An active matrix substrate is widely used for various active matrix display apparatuses such as a liquid crystal display apparatus, an EL (Electro Luminescence) display apparatus etc. In an active matrix substrate used for a conventional active matrix liquid crystal display apparatus, a switching element such as a TFT (Thin Film Transistor) is provided in each intersection of a plurality of scanning signal lines and a plurality of data signal lines which are intersect with each other on a base substrate. With the switching function of this switching element such as a TFT, each pixel (electrode) of pixel section connected to the switching element (eg. TFT) is supplied with a pixel signal according to circumstances. Further, there is a kind of active matrix substrate in which each pixel section has a retention capacitor element. This gives an effect of preventing self-discharge of liquid crystal layer or degradation of pixel signal caused by off-current of TFT or the like during off-state of the TFT or the like. The retention capacitor element is also used as a supply path of various modulation signals for driving liquid crystal.

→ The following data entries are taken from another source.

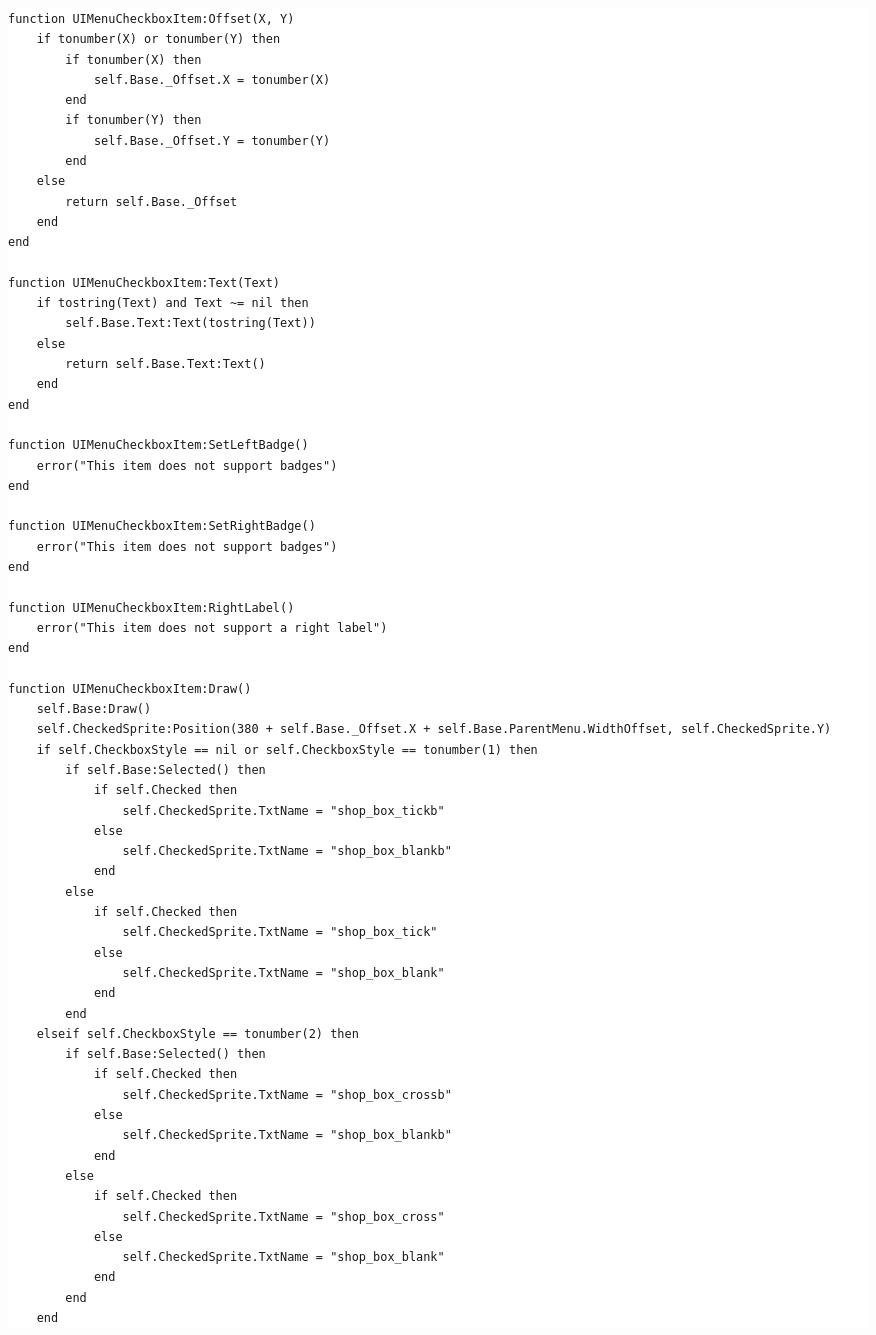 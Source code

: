     function UIMenuCheckboxItem:Offset(X, Y)
        if tonumber(X) or tonumber(Y) then
            if tonumber(X) then
                self.Base._Offset.X = tonumber(X)
            end
            if tonumber(Y) then
                self.Base._Offset.Y = tonumber(Y)
            end
        else
            return self.Base._Offset
        end
    end

    function UIMenuCheckboxItem:Text(Text)
        if tostring(Text) and Text ~= nil then
            self.Base.Text:Text(tostring(Text))
        else
            return self.Base.Text:Text()
        end
    end

    function UIMenuCheckboxItem:SetLeftBadge()
        error("This item does not support badges")
    end

    function UIMenuCheckboxItem:SetRightBadge()
        error("This item does not support badges")
    end

    function UIMenuCheckboxItem:RightLabel()
        error("This item does not support a right label")
    end

    function UIMenuCheckboxItem:Draw()
        self.Base:Draw()
        self.CheckedSprite:Position(380 + self.Base._Offset.X + self.Base.ParentMenu.WidthOffset, self.CheckedSprite.Y)
        if self.CheckboxStyle == nil or self.CheckboxStyle == tonumber(1) then
            if self.Base:Selected() then
                if self.Checked then
                    self.CheckedSprite.TxtName = "shop_box_tickb"
                else
                    self.CheckedSprite.TxtName = "shop_box_blankb"
                end
            else
                if self.Checked then
                    self.CheckedSprite.TxtName = "shop_box_tick"
                else
                    self.CheckedSprite.TxtName = "shop_box_blank"
                end
            end
        elseif self.CheckboxStyle == tonumber(2) then
            if self.Base:Selected() then
                if self.Checked then
                    self.CheckedSprite.TxtName = "shop_box_crossb"
                else
                    self.CheckedSprite.TxtName = "shop_box_blankb"
                end
            else
                if self.Checked then
                    self.CheckedSprite.TxtName = "shop_box_cross"
                else
                    self.CheckedSprite.TxtName = "shop_box_blank"
                end
            end
        end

The following describes concrete examples (eg. Document 1) of known structure of active matrix substrate used for a conventional active matrix liquid crystal display apparatus. FIG. 18 is a schematic plan view showing a single pixel of an active matrix substrate of a conventional active matrix liquid crystal display apparatus.
As shown in FIG. 18, in a conventional active matrix substrate 200, a plurality of pixel electrodes 51 are arranged in matrix, surrounded by scanning signal lines 52 for supplying scanning signals, and data signal lines 53 for supplying data signals, which intersect with each other. Further, a TFT 54 is provided in each intersection of the scanning signal lines 52 and the data signal lines 53. The TFT 54 serves as a switching element connected to the pixel electrode 51. The gate electrode 55 of the TFT 54 is connected to the scanning signal lines 52 through which scanning signals are supplied. In this manner the driving of TFT 54 is controlled. Further, the source electrode 66a of the TFT 54 is connected to the data signal lines 53 through which data signals are supplied. Further, the drain wire 56 is connected to the drain electrode 66b of the TFT 54, the drain wire 56 is also connected to one of the electrodes (retention capacitor upper electrode) 57 of the retention capacitor element, and the retention capacitor electrode 57 is connected to a pixel electrode 51 via a contact hole 58. A retention capacitor (common) wire 59 serves as the other one (retention capacitor lower electrode) of the two electrodes of the retention capacitor element.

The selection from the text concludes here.